The name "Sesame Street" has been changed to "Sesame Stories" because the concept of a place where people and puppets from those three groups can mingle freely has become untenable.

The original shows were built around the notion that Israeli and Palestinian children (as well as puppets) might become friends. Now, reflecting the somber mood in the Middle East, producers see their best hope as helping children to humanize their historic enemies through separate but parallel stories.

"We've realized that a goal of friendship was beyond realism, given where things are now," said Charlotte Cole, vice president of international research for the Sesame Workshop (formerly the Children's Television Workshop) in New York.

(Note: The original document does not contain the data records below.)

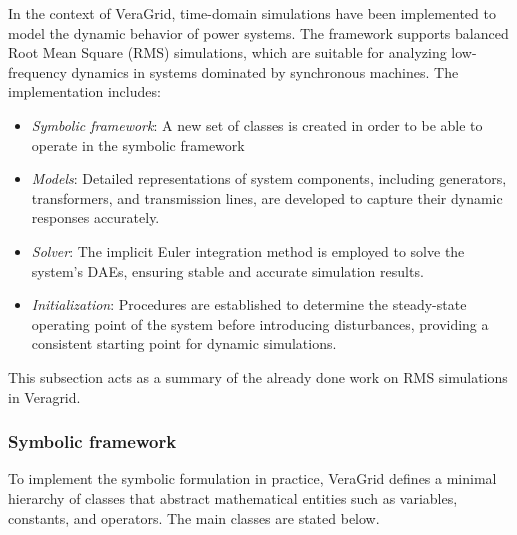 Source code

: In the context of VeraGrid, time-domain simulations have been implemented to model the dynamic behavior of power systems.
The framework supports balanced Root Mean Square (RMS) simulations, which are suitable for analyzing low-frequency dynamics in systems dominated by synchronous machines.
The implementation includes:

\begin{itemize}
    \item \textit{Symbolic framework}: A new set of classes is created in order to be able to operate in the symbolic framework
    \item \textit{Models}: Detailed representations of system components, including generators, transformers, and transmission lines, are developed to capture their dynamic
    responses accurately.
    \item \textit{Solver}: The implicit Euler integration method is employed to solve the system's DAEs, ensuring stable and accurate simulation results.
    \item \textit{Initialization}: Procedures are established to determine the steady-state operating point of the system before introducing disturbances,
    providing a consistent starting point for dynamic simulations.
\end{itemize}

This subsection acts as a summary of the already done work on RMS simulations in Veragrid.

\subsubsection{Symbolic framework}
To implement the symbolic formulation in practice, VeraGrid defines a minimal hierarchy  of classes that abstract mathematical entities such as variables,
 constants, and operators. The main classes are stated below.

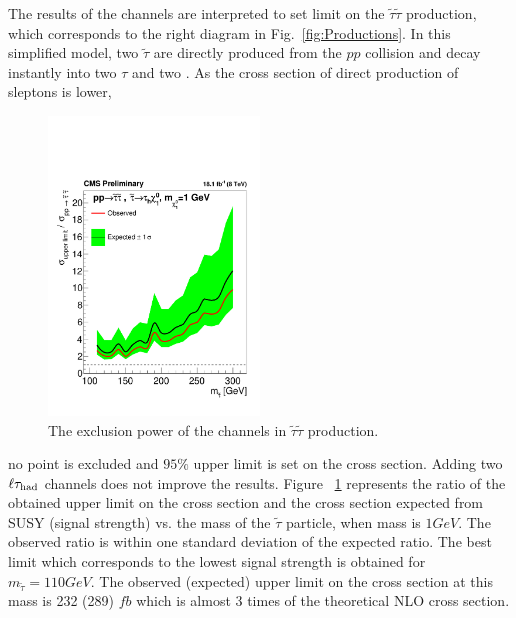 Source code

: The results of the \tauTau channels are interpreted to set limit on the $\tilde{\tau}\tilde{\tau}$ production, which corresponds to the right diagram in Fig.~\ref{fig:Productions}. In this simplified model, two $\tilde{\tau}$ are directly produced from the $pp$ collision and decay instantly into two $\tau$ and two \PSGczDo. As the cross section of direct production of sleptons is lower,
\begin{linenomath}
\begin{figure}[h]
\centering
\includegraphics[width=0.5\textwidth,keepaspectratio=true]{StatisticsFig/ExclusionSTauSTauLsp1.pdf}
\caption{The exclusion power of the \tauTau channels in $\tilde{\tau}\tilde{\tau}$ production.}
\label{fig:limit_stau_stau}
\end{figure}
\end{linenomath}
 no point is excluded and $95\%$ upper limit is set on the cross section. Adding two $\ell\tau_{\rm had}$ channels does not improve the results.
Figure ~\ref{fig:limit_stau_stau} represents the ratio of the 
obtained upper limit on the cross section and the cross section expected from SUSY (signal strength) vs. the mass of the $\tilde{\tau}$ particle, when \PSGczDo mass is $1 GeV$.
The observed ratio is within one standard deviation of  the expected ratio.
The best limit which corresponds to the lowest signal strength is obtained for $m_{\tilde{\tau}}=110 GeV$. The observed (expected) upper limit on the cross section at this mass is 232 (289) $fb$ which is almost 3 times of the theoretical NLO cross section.


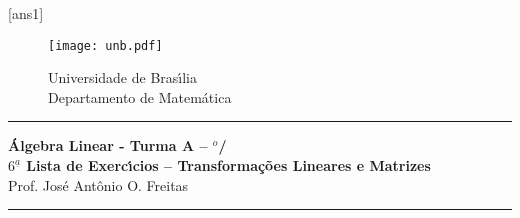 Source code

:\documentclass[12pt]{exam}
\newcommand{\vesp}[1]{\vspace{ #1  cm}}
\begin{document}

[ans1]

\begin{figure}[h]
        \begin{minipage}[c]{1.7cm}
        \texttt{[image: unb.pdf]}
        \end{minipage}%
        \hspace{0pt}
        \begin{minipage}[c]{4in}
          {Universidade de Bras{\'\i}lia} \\
          {Departamento de Matem{\'a}tica}
\end{minipage}
\end{figure}

\vesp{-0.35} \hrule

\begin{center}
{\Large\bf \'Algebra Linear - Turma A -- \semestre$^{o}$/\ano} \\ \vspace{9pt} {\large\bf
  $6^{\underline{a}}$ Lista de Exerc{\'\i}cios -- Transforma\c{c}\~oes Lineares e Matrizes}\\ \vspace{9pt} Prof. Jos{\'e} Ant{\^o}nio O. Freitas
\end{center}
\hrule

\vesp{.6}
\end{document}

Other problems involve practicalities. Palestinians no longer go to Tel Aviv to work on the shows as before. The creative back and forth — taking place in meetings near London and in New York and by telephone and e-mail messages — has an eggshell fragility. The utterance of every Muppet is potentially inflammatory.

The participants cannot agree on when or even if the completed episodes should be broadcast. The Israelis want to show them as soon as they are finished, probably early next year. "We have to find a way to tackle the harsh reality with children, because the grown-ups aren't managing very well to resolve it," said Alona Abt, the Israeli executive producer.

But her Palestinian counterparts say it would be pointless to broadcast a series promoting tolerance until a peace agreement is signed. "Children in Palestine today will not appreciate, understand, absorb and react in a positive way to the goals we want to accomplish," said Daoud Kuttab, the Palestinian executive producer, whose studio at the public television station in Ramallah, the West Bank town, was damaged by Israeli soldiers. "You're telling them to be tolerant to Israelis when Israeli tanks are outside their homes."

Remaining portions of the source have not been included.